Of the 69 patients, 34 had paroxysmal AF and 25 had complex CHD. The team defined complete success as freedom from recurrent AF for one year off antiarrhythmic medications, and partial success as freedom from AF recurrences for one year on previously ineffective anti-arrhythmic medications. At one year, researchers concluded that 53 percent of the patients had complete success with an additional 13 percent experiencing partial success. 92 percent of patients underwent a PVI approach, while seven percent had a non-PVI ablation alone.
“We also found that 12 patients needed a repeat ablation within the first year, but most notably, there were no major procedural complications identified and only five minor complications, which is on par with rates in non-CHD patients,” said Liang. “While PVI should remain the cornerstone of ablation, an individualized approach utilizing pre-procedural imaging to help to define the anatomy is necessary to improve outcomes in patients with CHD.”
Researchers conclude that AF ablation in this complex population was safe and effective, with similar outcomes to those seen in non-CHD patients, despite anatomical differences. However, they noted that more research is needed to further define the challenges and optimal ablation strategies in CHD patients.
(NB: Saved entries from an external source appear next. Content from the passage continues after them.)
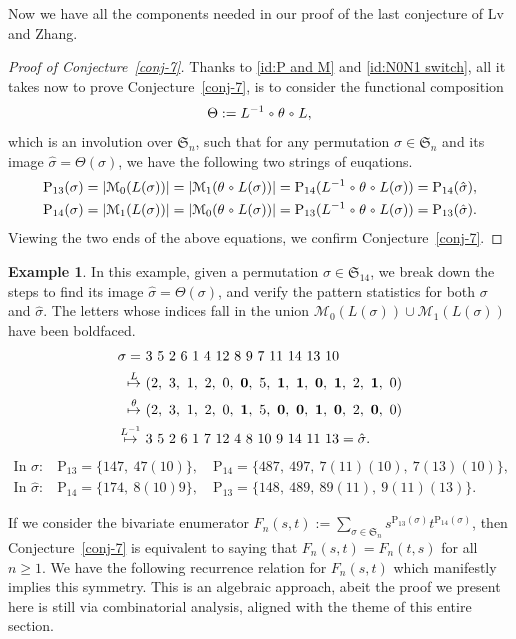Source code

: \documentclass[12pt,reqno]{article}
\numberwithin{equation}{section}
\theoremstyle{plain}
\theoremstyle{definition}
\newtheorem{example}[theorem]{Example}
\newcommand{\circo}{~\raisebox{1pt}{\tikz \draw[line width=0.5pt] circle(1.2pt);}~}
\def\fS{\mathfrak{S}}
\def\rP{\mathrm{P}}
\def\cN{\mathcal{M}}
\begin{document}
Now we have all the components needed in our proof of the last conjecture of Lv and Zhang.

\begin{proof}[Proof of Conjecture~\ref{conj-7}]
Thanks to \eqref{id:P and M} and \eqref{id:N0N1 switch}, all it takes now to prove Conjecture~\ref{conj-7}, is to consider the functional composition
$$\Theta:=L^{-1}\circo\theta\circo L,$$
which is an involution over $\fS_n$, such that for any permutation $\sigma\in\fS_n$ and its image $\hat{\sigma}=\Theta(\sigma)$, we have the following two strings of euqations. 
\begin{align*}
\rP_{13}(\sigma)=|\cN_0(L(\sigma))|=|\cN_1(\theta\circo L(\sigma))|=\rP_{14}(L^{-1}\circo\theta\circo L(\sigma))=\rP_{14}(\hat{\sigma}),\\
\rP_{14}(\sigma)=|\cN_1(L(\sigma))|=|\cN_0(\theta\circo L(\sigma))|=\rP_{13}(L^{-1}\circo\theta\circo L(\sigma))=\rP_{13}(\hat{\sigma}).
\end{align*}
Viewing the two ends of the above equations, we confirm Conjecture~\ref{conj-7}.
\end{proof}

\begin{example}\label{p13p14exa}
In this example, given a permutation $\sigma\in\fS_{14}$, we break down the steps to find its image $\hat{\sigma}=\Theta(\sigma)$, and verify the pattern statistics for both $\sigma$ and $\hat{\sigma}$. The letters whose indices fall in the union $\cN_0(L(\sigma))\cup \cN_1(L(\sigma))$ have been boldfaced.
	\begin{align*}
		\sigma = &~3~5~ 2~ 6 ~1~ 4 ~12~ 8~ 9 ~7~ 11~ 14~ 13 ~10\\
		\stackrel{L}{\mapsto} &~(2,~3,~1,~2,~0,~{\bf0},~5,~{\bf1},~{\bf1},~{\bf0},~{\bf1},~2,~{\bf1},~0)\\
		\stackrel{\theta}{\mapsto} &~(2,~3,~1,~2,~0,~{\bf1},~5,~{\bf0},~{\bf0},~{\bf1},~{\bf0},~2,~{\bf0},~0)\\
		\stackrel{L^{-1}}{\mapsto} &~3 ~5 ~2~ 6 ~1~ 7~ 12~ 4~ 8~ 10~ 9~ 14~ 11~ 13=\hat{\sigma}.
	\end{align*}
\begin{align*}
\text{In $\sigma$:}&~\rP_{13}=\{147,~47(10)\},	\quad \rP_{14}=\{487,~497,~7(11)(10),~7(13)(10)\},\\
\text{In $\hat{\sigma}$:}&~\rP_{14}=\{174,~8(10)9\},	\quad \rP_{13}=\{148,~489,~89(11),~9(11)(13)\}.
\end{align*}
\end{example}

If we consider the bivariate enumerator $F_n(s,t):= \sum_{\sigma \in \fS_{n}} s^{\rP_{13}(\sigma)}t^{\rP_{14}(\sigma)}$, then Conjecture~\ref{conj-7} is equivalent to saying that $F_n(s,t)=F_n(t,s)$ for all $n\ge 1$. We have the following recurrence relation for $F_n(s,t)$ which manifestly implies this symmetry. This is an algebraic approach, abeit the proof we present here is still via combinatorial analysis, aligned with the theme of this entire section.
\end{document}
Penn Medicine is one of the world's leading academic medical centers, dedicated to the related missions of medical education, biomedical research, and excellence in patient care. Penn Medicine consists of the Raymond and Ruth Perelman School of Medicine at the University of Pennsylvania (founded in 1765 as the nation's first medical school) and the University of Pennsylvania Health System, which together form a $6.7 billion enterprise.
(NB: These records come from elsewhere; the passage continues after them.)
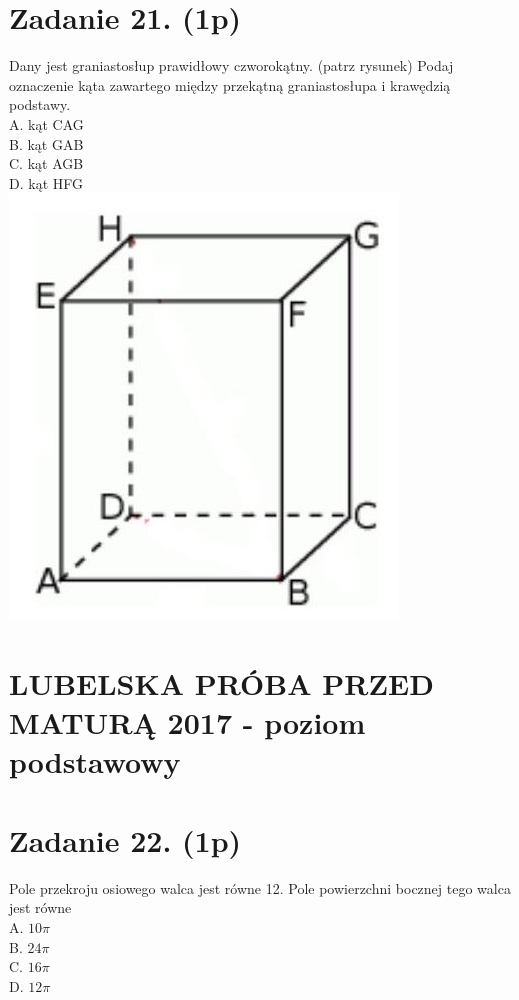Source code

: \documentclass[10pt]{article}
\begin{document}
\section*{Zadanie 21. (1p)}
Dany jest graniastosłup prawidłowy czworokątny. (patrz rysunek) Podaj oznaczenie kąta zawartego między przekątną graniastosłupa i krawędzią podstawy.\\
A. kąt CAG\\
B. kąt GAB\\
C. kąt AGB\\
D. kąt HFG\\
\includegraphics[max width=\textwidth, center]{2024_11_21_2a465a6670163fcfd70dg-06}

\section*{LUBELSKA PRÓBA PRZED MATURĄ 2017 - poziom podstawowy}
\section*{Zadanie 22. (1p)}
Pole przekroju osiowego walca jest równe 12. Pole powierzchni bocznej tego walca jest równe\\
A. \(10 \pi\)\\
B. \(24 \pi\)\\
C. \(16 \pi\)\\
D. \(12 \pi\)
\end{document}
The Perelman School of Medicine has been ranked among the top five medical schools in the United States for the past 20 years, according to U.S. News & World Report's survey of research-oriented medical schools. The School is consistently among the nation's top recipients of funding from the National Institutes of Health, with $392 million awarded in the 2016 fiscal year.
The University of Pennsylvania Health System's patient care facilities include: The Hospital of the University of Pennsylvania and Penn Presbyterian Medical Center -- which are recognized as one of the nation's top "Honor Roll" hospitals by U.S. News & World Report -- Chester County Hospital; Lancaster General Health; Penn Wissahickon Hospice; and Pennsylvania Hospital -- the nation's first hospital, founded in 1751. Additional affiliated inpatient care facilities and services throughout the Philadelphia region include Good Shepherd Penn Partners, a partnership between Good Shepherd Rehabilitation Network and Penn Medicine.
Penn Medicine is committed to improving lives and health through a variety of community-based programs and activities. In fiscal year 2016, Penn Medicine provided $393 million to benefit our community.